* Records provided *
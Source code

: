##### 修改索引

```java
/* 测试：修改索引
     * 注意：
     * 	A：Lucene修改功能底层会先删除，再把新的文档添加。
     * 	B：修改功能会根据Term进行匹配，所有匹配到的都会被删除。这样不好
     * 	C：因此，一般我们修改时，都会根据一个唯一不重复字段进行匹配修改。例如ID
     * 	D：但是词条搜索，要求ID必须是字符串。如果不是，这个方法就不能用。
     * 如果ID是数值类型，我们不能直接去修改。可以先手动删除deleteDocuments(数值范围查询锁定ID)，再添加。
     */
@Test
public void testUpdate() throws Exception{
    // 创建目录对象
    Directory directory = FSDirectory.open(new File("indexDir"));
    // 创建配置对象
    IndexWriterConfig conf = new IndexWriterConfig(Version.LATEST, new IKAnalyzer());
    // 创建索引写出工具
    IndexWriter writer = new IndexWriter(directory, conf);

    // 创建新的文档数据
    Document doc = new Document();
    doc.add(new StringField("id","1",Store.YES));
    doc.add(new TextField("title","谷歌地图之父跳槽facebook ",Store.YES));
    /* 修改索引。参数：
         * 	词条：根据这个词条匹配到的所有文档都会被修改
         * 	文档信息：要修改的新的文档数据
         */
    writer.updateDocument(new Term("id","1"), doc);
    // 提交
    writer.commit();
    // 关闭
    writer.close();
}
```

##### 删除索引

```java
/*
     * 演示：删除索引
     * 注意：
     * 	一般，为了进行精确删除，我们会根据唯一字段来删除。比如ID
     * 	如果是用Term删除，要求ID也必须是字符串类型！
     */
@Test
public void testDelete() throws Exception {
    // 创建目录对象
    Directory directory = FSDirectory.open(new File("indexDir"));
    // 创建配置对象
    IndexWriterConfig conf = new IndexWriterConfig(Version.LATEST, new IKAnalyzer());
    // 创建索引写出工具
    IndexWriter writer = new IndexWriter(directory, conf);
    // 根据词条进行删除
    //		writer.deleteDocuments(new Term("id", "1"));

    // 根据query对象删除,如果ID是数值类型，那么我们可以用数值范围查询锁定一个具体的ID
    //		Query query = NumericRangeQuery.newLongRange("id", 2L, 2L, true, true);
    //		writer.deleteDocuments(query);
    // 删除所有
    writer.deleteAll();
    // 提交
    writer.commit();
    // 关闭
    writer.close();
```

* Task *
How many lines of the data hold the string "throws"? Reply with the number alone.

* Solution *
2